Your instructions:
A line below contains "9. Print a list", and a later one contains "13. Improve and/or". Repeat both, with every line between them, exactly.

[Opening Extracted information section]

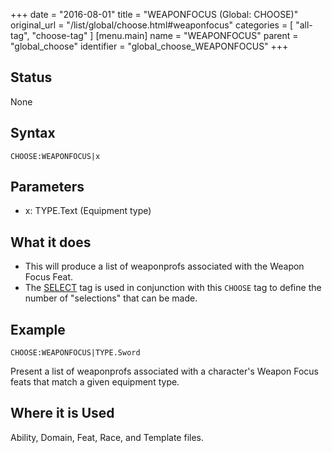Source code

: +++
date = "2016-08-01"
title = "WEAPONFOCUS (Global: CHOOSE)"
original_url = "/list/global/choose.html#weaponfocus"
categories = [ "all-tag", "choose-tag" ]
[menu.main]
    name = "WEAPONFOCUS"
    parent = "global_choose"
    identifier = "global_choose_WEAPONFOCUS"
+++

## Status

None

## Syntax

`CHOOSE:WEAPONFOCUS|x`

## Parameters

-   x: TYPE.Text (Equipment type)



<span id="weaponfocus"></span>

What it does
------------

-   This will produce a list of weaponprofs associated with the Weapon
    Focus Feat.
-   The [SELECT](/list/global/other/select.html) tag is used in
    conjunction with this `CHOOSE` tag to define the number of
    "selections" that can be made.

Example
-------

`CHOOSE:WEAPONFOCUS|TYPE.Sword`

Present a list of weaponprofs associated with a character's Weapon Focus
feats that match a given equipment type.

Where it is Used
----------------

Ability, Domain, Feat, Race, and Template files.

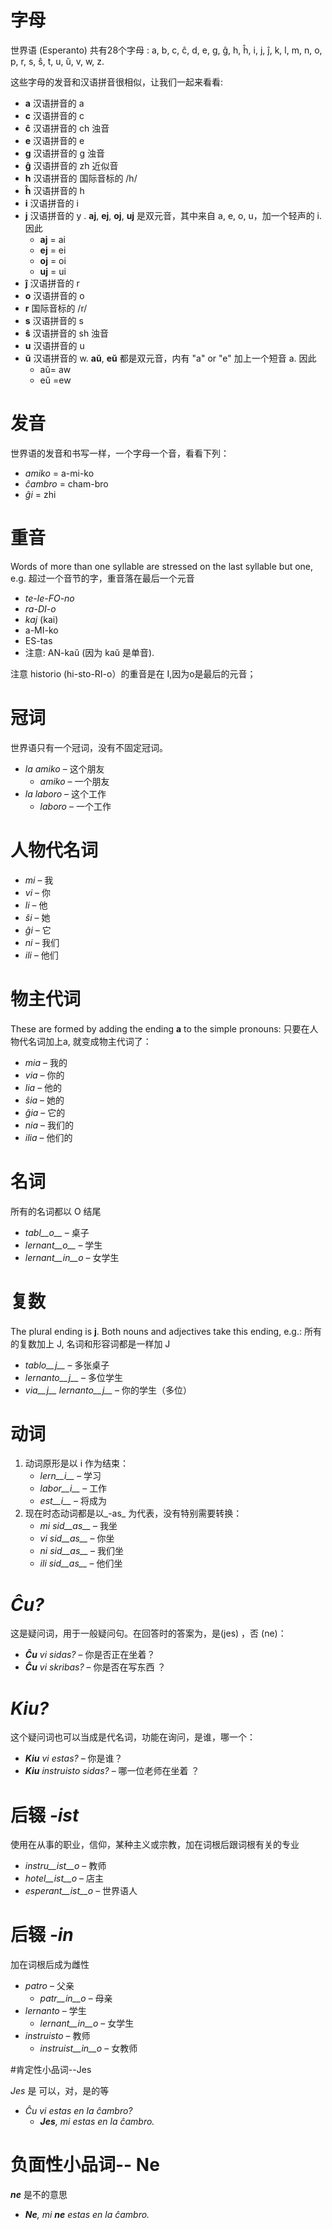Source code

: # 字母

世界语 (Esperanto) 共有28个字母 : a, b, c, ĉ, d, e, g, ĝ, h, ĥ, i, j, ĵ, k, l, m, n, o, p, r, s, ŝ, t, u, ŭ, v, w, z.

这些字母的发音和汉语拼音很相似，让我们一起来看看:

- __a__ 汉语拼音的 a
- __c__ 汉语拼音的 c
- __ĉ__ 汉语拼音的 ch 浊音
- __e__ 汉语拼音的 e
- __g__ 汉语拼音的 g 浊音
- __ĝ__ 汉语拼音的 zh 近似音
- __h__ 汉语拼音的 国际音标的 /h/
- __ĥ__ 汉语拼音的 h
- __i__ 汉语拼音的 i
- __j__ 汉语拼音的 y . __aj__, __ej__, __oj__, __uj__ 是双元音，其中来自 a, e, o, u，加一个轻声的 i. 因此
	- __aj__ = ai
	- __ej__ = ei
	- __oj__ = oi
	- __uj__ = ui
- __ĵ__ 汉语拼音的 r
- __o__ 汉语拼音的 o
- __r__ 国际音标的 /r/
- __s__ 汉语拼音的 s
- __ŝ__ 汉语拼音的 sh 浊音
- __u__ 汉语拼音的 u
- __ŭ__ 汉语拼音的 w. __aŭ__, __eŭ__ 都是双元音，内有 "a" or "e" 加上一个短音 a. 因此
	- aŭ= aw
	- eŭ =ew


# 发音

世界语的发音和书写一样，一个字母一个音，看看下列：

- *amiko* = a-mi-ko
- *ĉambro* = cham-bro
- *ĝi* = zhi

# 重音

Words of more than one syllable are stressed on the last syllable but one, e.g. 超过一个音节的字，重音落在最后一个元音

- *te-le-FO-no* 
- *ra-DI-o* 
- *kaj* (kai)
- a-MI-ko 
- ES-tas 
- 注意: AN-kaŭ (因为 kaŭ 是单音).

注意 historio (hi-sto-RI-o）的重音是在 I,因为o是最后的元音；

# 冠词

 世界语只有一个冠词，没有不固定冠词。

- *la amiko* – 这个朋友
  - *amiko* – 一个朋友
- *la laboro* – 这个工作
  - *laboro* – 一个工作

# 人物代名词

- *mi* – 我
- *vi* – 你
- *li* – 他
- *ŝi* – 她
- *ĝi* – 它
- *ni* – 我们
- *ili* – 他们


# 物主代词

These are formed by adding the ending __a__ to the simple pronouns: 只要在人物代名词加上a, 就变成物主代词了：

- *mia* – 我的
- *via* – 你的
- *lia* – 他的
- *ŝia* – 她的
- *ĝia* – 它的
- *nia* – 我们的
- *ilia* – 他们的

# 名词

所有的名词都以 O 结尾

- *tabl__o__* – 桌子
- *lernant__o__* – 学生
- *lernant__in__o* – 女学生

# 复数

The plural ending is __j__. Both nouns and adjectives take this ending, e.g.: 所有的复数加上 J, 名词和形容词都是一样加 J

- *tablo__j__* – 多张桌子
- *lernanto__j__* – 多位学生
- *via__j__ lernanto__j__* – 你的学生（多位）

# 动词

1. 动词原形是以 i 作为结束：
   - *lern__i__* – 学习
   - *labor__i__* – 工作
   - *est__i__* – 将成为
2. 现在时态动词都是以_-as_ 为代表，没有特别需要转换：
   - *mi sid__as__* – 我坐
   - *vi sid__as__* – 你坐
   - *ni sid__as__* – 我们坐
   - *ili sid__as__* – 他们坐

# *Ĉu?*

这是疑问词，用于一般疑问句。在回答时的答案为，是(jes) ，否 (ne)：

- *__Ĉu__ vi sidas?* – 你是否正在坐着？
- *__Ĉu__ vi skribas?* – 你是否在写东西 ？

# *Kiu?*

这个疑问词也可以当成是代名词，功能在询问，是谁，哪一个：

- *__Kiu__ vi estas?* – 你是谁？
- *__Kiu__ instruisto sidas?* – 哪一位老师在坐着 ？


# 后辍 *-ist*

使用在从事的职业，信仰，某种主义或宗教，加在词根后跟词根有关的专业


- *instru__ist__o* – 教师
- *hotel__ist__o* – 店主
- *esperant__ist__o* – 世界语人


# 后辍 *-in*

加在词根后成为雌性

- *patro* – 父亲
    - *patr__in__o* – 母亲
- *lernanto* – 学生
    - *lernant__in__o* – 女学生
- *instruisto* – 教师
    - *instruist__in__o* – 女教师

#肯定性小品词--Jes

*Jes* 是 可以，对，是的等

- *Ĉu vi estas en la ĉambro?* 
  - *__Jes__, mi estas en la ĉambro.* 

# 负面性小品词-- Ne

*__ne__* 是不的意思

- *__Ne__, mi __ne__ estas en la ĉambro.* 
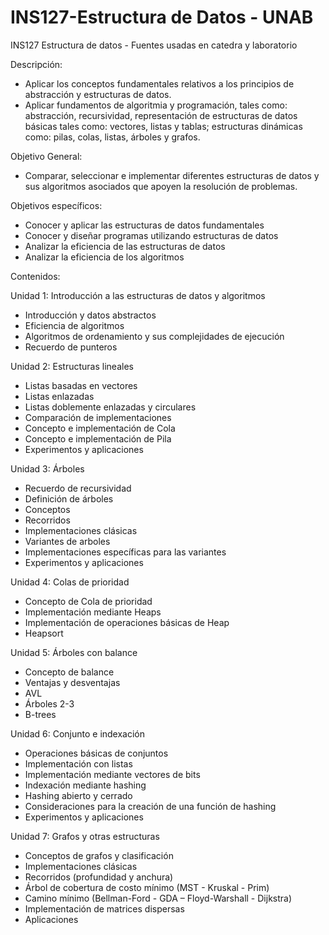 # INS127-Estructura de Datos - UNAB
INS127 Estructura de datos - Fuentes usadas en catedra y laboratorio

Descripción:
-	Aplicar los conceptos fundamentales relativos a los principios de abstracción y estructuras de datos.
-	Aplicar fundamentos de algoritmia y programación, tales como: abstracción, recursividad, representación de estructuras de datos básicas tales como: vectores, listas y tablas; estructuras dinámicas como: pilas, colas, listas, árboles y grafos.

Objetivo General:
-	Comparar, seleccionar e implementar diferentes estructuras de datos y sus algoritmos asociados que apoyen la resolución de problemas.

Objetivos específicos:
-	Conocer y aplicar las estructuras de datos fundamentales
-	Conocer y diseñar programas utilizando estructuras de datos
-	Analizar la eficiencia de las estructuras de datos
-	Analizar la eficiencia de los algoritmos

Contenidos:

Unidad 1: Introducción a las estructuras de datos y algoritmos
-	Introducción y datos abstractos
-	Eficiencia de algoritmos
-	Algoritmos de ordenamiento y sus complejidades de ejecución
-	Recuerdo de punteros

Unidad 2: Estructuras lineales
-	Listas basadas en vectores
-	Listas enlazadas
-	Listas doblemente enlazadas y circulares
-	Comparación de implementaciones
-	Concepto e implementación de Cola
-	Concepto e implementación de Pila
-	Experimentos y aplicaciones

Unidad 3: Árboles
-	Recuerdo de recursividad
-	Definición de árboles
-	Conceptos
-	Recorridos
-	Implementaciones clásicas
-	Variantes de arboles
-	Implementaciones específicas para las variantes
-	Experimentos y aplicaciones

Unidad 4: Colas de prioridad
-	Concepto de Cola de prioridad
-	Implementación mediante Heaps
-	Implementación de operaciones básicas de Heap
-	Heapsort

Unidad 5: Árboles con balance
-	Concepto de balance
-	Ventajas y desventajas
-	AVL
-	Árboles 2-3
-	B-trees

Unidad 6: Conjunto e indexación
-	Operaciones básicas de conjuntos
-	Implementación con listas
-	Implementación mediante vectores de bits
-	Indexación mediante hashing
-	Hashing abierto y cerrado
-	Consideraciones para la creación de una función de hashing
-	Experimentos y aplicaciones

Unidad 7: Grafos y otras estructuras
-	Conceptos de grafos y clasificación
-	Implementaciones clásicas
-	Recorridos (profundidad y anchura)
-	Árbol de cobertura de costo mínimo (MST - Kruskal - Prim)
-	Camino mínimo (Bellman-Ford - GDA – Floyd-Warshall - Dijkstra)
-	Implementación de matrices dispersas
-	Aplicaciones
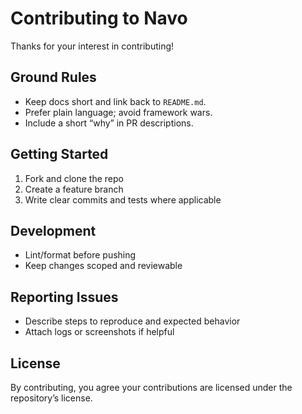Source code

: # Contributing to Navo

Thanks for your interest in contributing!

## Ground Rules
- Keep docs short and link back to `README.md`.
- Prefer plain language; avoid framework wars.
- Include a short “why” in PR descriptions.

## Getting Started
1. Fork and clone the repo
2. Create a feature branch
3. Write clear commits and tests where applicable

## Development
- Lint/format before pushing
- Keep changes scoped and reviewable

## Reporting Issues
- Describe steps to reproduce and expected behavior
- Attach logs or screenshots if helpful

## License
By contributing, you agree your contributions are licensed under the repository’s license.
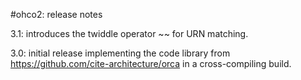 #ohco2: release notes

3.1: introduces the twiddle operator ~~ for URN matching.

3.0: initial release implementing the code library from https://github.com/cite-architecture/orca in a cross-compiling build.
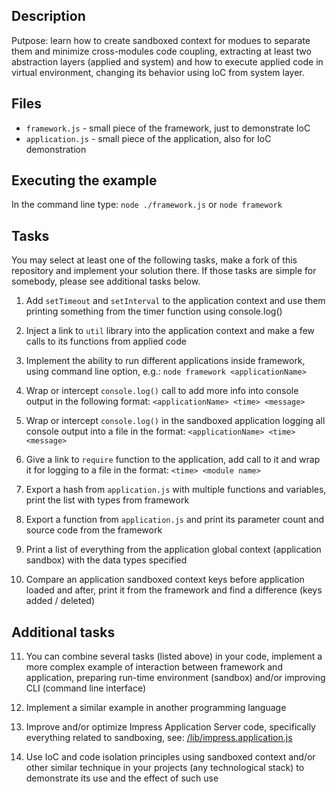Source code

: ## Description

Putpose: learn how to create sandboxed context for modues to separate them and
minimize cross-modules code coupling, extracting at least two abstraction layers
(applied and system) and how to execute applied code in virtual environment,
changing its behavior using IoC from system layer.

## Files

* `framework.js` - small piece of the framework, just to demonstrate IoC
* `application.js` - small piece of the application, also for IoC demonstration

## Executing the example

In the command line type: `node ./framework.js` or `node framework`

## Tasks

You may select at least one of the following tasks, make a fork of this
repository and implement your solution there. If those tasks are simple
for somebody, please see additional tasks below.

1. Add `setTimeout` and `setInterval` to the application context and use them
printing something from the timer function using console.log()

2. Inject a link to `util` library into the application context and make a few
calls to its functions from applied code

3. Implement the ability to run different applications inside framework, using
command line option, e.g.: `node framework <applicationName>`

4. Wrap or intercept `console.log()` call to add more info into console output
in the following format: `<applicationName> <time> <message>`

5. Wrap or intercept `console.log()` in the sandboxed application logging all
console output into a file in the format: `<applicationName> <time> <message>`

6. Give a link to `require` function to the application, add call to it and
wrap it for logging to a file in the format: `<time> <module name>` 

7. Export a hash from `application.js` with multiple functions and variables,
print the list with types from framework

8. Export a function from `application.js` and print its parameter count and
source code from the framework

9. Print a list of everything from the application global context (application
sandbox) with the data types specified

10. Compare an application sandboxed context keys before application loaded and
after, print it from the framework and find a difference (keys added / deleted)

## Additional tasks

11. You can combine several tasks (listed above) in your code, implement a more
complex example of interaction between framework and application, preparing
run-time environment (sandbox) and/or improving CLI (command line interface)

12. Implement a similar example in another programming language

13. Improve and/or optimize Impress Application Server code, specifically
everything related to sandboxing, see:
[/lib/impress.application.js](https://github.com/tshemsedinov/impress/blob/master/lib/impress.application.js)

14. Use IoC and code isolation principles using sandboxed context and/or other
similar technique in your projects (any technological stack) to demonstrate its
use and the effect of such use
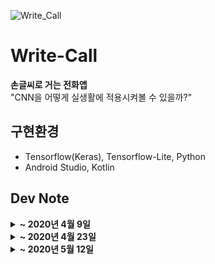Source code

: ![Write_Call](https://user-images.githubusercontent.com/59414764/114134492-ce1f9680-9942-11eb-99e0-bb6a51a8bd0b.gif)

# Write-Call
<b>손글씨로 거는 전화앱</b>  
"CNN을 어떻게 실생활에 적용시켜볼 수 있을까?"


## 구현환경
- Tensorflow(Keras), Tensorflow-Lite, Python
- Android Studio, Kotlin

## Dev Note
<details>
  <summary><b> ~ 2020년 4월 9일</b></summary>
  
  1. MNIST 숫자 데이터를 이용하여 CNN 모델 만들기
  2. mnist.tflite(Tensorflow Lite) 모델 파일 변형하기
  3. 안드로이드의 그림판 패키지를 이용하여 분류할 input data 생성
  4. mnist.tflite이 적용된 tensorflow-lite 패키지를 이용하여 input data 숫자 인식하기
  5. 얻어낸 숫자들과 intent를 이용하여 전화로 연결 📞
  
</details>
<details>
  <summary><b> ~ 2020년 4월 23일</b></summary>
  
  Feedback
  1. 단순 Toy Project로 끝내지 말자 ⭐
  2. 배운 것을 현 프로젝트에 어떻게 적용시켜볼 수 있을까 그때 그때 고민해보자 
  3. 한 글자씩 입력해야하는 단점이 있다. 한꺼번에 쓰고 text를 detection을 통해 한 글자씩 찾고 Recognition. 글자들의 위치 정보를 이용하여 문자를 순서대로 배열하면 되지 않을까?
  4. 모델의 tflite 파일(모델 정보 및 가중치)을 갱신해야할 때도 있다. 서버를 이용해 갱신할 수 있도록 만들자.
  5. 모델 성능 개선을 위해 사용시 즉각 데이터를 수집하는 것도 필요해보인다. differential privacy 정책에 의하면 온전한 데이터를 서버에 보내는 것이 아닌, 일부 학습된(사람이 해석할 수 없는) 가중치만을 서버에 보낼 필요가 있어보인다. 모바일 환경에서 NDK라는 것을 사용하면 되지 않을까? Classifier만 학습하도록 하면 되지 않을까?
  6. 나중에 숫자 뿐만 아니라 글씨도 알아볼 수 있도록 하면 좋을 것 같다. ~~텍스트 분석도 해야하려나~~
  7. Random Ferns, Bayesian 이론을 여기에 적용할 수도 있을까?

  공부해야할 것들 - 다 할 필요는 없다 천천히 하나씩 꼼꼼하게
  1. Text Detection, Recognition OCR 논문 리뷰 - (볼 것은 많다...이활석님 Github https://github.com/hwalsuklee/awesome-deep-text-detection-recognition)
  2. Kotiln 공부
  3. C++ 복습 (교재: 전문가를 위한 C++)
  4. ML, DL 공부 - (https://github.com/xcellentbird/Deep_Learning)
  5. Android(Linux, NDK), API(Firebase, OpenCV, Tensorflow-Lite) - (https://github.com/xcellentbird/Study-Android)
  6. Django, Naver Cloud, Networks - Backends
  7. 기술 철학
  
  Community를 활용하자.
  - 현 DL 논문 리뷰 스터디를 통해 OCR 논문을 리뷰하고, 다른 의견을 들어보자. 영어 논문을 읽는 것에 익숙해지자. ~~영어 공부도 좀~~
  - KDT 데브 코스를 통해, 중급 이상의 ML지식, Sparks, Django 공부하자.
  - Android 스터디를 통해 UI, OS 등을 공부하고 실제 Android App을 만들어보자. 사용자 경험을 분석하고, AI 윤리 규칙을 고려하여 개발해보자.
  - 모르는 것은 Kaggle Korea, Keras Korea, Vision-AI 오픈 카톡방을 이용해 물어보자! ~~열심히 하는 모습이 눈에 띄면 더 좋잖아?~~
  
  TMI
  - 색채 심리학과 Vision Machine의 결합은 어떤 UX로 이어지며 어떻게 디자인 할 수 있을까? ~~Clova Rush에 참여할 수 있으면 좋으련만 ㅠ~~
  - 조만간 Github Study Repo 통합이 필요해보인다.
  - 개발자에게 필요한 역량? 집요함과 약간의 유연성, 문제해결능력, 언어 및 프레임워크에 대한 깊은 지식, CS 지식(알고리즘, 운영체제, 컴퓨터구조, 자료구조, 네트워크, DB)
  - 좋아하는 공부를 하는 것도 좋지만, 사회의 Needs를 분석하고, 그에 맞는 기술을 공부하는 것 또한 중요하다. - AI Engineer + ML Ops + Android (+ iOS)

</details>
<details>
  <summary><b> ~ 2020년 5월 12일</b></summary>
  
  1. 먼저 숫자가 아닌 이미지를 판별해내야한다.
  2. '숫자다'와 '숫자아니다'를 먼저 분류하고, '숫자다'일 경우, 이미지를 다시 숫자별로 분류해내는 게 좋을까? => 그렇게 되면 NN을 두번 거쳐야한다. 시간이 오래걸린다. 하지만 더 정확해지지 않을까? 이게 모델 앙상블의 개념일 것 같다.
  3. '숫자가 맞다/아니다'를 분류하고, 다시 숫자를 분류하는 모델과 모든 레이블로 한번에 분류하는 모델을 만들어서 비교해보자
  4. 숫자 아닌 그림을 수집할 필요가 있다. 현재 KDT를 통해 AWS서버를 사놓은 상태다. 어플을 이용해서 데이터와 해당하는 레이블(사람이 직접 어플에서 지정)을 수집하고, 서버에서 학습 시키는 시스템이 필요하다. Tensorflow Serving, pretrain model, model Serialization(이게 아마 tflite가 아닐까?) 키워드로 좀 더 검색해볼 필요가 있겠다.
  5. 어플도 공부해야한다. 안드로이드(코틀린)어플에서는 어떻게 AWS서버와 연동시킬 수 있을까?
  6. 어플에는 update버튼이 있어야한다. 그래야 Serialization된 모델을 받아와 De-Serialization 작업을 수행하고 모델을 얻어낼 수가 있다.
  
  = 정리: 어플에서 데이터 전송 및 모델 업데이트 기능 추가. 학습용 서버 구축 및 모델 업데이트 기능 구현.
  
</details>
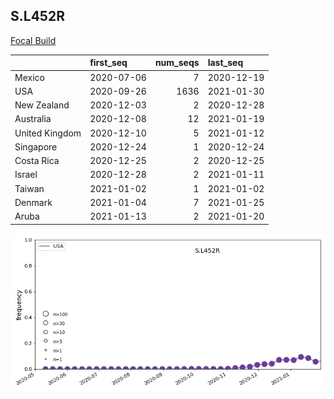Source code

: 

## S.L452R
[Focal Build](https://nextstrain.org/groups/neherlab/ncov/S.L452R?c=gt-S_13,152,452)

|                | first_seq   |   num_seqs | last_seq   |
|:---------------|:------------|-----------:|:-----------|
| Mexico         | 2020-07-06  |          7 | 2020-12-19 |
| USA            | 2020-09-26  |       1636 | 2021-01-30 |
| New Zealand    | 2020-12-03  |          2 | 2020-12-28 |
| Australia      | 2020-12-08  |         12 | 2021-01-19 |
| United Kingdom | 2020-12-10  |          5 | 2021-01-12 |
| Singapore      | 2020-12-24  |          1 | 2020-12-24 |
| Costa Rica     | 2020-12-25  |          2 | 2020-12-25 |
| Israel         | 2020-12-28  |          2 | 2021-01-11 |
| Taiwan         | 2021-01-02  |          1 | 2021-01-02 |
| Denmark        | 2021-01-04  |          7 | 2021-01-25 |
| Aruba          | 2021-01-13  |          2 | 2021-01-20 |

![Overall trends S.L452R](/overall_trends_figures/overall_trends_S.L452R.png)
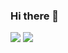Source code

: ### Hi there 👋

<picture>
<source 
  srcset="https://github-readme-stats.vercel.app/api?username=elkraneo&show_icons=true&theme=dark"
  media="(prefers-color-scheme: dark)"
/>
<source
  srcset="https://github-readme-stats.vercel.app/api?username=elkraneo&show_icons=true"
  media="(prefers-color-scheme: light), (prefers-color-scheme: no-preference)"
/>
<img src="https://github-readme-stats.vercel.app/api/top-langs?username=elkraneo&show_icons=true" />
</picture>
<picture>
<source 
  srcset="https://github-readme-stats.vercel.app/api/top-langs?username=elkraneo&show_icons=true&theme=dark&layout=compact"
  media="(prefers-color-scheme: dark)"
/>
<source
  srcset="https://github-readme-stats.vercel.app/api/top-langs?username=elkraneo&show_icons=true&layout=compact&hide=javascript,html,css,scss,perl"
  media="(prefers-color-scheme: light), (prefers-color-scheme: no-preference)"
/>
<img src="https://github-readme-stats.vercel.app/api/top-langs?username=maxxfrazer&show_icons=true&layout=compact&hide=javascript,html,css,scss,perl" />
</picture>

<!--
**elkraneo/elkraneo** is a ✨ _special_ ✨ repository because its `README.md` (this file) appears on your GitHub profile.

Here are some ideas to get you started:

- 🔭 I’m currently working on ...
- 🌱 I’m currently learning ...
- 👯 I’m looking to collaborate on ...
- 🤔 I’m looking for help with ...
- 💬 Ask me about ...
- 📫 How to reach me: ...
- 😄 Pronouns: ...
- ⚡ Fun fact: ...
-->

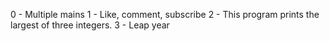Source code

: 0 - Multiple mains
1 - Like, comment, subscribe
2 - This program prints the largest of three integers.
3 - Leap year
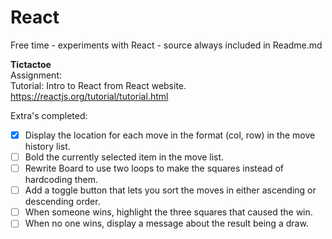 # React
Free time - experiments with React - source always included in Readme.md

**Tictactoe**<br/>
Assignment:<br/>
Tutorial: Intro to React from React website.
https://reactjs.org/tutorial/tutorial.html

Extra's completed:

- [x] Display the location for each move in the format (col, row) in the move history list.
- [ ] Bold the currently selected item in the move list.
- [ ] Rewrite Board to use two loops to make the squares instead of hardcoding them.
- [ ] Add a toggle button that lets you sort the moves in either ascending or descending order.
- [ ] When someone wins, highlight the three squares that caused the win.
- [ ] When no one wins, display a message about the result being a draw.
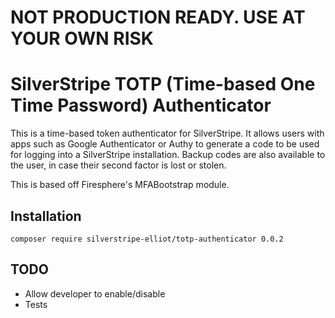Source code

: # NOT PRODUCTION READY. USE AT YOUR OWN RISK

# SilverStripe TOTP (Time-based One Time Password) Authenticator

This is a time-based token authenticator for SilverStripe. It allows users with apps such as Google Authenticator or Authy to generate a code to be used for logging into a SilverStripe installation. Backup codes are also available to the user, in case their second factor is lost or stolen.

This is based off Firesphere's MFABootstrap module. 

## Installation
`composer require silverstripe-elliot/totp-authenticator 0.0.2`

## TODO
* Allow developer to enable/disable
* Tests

[Closing Extracted information section]

Solution for this exercise:
9. Print a list of everything from the application global context (application
sandbox) with the data types specified

10. Compare an application sandboxed context keys before application loaded and
after, print it from the framework and find a difference (keys added / deleted)

## Additional tasks

11. You can combine several tasks (listed above) in your code, implement a more
complex example of interaction between framework and application, preparing
run-time environment (sandbox) and/or improving CLI (command line interface)

12. Implement a similar example in another programming language

13. Improve and/or optimize Impress Application Server code, specifically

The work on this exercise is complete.